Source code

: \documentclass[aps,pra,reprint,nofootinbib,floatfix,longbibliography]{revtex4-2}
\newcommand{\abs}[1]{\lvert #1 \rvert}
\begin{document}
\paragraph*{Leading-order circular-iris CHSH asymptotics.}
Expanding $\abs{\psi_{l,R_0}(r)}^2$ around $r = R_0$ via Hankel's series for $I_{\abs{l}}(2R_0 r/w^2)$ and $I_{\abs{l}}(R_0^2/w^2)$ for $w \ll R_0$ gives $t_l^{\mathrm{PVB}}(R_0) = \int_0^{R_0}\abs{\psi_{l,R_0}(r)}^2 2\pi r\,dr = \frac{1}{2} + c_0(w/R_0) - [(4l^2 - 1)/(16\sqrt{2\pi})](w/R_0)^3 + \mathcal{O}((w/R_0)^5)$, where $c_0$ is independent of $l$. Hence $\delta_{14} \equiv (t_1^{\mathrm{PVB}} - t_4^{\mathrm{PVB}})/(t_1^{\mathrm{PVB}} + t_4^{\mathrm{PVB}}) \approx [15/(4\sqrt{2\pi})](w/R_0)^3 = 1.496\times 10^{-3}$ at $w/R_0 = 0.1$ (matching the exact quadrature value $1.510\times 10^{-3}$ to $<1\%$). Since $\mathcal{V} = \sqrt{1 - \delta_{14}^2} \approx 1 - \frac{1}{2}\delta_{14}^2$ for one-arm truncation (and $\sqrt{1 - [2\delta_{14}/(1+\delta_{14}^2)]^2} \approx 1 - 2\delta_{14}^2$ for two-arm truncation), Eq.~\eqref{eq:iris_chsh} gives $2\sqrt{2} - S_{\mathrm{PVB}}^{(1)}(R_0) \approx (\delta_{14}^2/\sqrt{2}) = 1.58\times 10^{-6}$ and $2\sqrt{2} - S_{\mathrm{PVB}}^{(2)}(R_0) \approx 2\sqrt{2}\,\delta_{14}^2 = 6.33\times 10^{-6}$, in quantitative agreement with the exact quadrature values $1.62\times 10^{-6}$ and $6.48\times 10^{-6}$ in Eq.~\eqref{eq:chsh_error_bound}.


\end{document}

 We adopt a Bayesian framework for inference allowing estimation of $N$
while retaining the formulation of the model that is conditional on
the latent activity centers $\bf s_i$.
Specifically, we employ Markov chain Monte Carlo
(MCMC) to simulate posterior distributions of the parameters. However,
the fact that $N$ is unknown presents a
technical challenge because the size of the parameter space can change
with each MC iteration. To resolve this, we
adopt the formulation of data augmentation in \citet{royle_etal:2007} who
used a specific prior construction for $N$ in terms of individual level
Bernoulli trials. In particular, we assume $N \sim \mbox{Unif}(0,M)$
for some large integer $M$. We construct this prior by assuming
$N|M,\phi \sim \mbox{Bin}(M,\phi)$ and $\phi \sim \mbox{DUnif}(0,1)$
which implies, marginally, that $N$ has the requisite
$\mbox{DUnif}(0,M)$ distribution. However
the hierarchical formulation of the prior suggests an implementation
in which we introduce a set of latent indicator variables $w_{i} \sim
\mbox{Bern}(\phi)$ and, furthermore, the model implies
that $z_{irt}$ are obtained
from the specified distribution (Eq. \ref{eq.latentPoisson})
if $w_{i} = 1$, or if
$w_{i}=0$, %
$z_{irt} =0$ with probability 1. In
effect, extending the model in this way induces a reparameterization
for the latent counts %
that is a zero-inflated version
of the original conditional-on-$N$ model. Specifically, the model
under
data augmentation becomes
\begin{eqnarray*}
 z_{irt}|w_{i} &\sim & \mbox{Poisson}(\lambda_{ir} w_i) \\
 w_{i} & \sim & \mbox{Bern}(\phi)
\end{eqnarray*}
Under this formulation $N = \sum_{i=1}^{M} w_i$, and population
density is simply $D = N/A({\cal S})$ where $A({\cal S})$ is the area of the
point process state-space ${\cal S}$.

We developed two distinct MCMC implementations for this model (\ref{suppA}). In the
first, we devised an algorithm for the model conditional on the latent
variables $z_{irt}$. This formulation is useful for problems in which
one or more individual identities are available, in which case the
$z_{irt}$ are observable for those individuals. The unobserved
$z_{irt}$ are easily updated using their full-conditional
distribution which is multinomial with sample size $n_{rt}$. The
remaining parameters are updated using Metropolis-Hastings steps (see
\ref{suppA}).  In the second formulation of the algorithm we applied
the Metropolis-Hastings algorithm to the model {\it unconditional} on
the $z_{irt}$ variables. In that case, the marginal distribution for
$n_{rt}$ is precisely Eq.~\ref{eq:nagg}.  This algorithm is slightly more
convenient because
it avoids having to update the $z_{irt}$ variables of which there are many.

———

TASK INSTRUCTIONS:
Copy the lines of the data above exactly as written, beginning with the line containing "while retaining the" and ending with the line containing "adopt the formulation", and leave out all other lines.

RESPONSE FOR THIS EXERCISE:
while retaining the formulation of the model that is conditional on
the latent activity centers $\bf s_i$.
Specifically, we employ Markov chain Monte Carlo
(MCMC) to simulate posterior distributions of the parameters. However,
the fact that $N$ is unknown presents a
technical challenge because the size of the parameter space can change
with each MC iteration. To resolve this, we
adopt the formulation of data augmentation in \citet{royle_etal:2007} who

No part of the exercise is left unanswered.